Oisin. It would be pitiful and mournful, if thy story were true, ah Patrick! for all the saints who are in heaven, if they were to strive with Fionn in contest of liberality, could not obtain the victory over him.

* * * * *

Tell to me without controversy what is the reason of the custom you have to be ever beating your breasts, and each evening kneeling under gloom?

St. Patrick. I tell thee that it is not because we have scarcity of food and of drink that we are under armour (watching), but because we desire to be perpetually on our guard against gluttony.

Oisin. It is not fear of gluttony, nor in dread of king of saints that I receive for myself scarcity of bread, but because I am not able to obtain it from the clergy.

Astonishment is upon me to witness the greatness of your love for the man you call Christ, if hereafter he will perpetually upbraid you for the abundance of your portions and of your drink!

Farewell to Fionn of the noble Fenii; with him was ample banquet and division; he was not like the man who is called God; and moreover he gave without waiting for remuneration.... Never at any time did I witness him asking for kneeling and bitter weeping.[644]

But vain was the lament of the blind bard.

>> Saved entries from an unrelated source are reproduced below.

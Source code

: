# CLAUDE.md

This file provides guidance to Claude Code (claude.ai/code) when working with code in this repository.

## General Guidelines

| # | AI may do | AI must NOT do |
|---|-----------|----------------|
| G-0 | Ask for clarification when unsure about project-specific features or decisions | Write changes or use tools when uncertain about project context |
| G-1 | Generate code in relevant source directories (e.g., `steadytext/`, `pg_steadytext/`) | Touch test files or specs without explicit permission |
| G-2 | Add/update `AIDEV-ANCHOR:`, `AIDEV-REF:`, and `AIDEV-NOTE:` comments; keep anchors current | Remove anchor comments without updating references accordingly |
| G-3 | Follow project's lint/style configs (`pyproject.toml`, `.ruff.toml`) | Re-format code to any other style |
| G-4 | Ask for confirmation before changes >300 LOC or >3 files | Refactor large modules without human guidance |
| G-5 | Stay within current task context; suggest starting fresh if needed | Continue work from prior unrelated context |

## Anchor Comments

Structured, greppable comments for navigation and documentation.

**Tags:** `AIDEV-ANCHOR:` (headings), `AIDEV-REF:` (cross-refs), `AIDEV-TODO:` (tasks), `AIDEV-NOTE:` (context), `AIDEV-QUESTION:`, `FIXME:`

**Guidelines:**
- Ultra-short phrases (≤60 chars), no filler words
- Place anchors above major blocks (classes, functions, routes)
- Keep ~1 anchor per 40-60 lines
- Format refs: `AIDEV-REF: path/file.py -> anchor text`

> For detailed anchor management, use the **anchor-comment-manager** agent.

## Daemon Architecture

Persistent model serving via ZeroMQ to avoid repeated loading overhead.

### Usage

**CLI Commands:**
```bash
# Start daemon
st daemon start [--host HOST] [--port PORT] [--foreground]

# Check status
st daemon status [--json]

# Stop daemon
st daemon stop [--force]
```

The ideal of the pagan hero, whose fame he vaunted, had lost its primal appeal. It was the ideal of the cloister, incarnate in the “saint of many prayers and many vigils,” that was now enthralling the affections and shaping the consciences of men.

The monasteries as the cradle of the modern social conscience

In the course of a few generations the vast enthusiasm awakened for the ascetic life covered all Christian lands with convents and monasteries, which in their ethical influence constituted one of the most important of the institutions of the Church. In truth, the monasteries stand in closer and more vital relation than does any other ecclesiastical institution to the ethical evolution of the Western world. The service they rendered to civilization in preserving and transmitting to the modern world various elements of the intellectual and material cultures of antiquity has been fully recognized and gratefully acknowledged; but not so full justice has been rendered them for their contribution to the moral life of modern times. Yet it is probably true that the most precious thing conserved by the monasteries from the wreck of ancient civilization was that social conscience which was generated in the heart of old Judaism and bequeathed to Christianity. Professor Nash, in his work entitled The Genesis of the New Social Conscience, maintains, and we think with right, that the distinctive qualities of the modern conscience—tenderness for the unfortunate, a lofty altruism, a noble capacity for self-sacrifice—were qualities conserved and cradled in the medieval monasteries.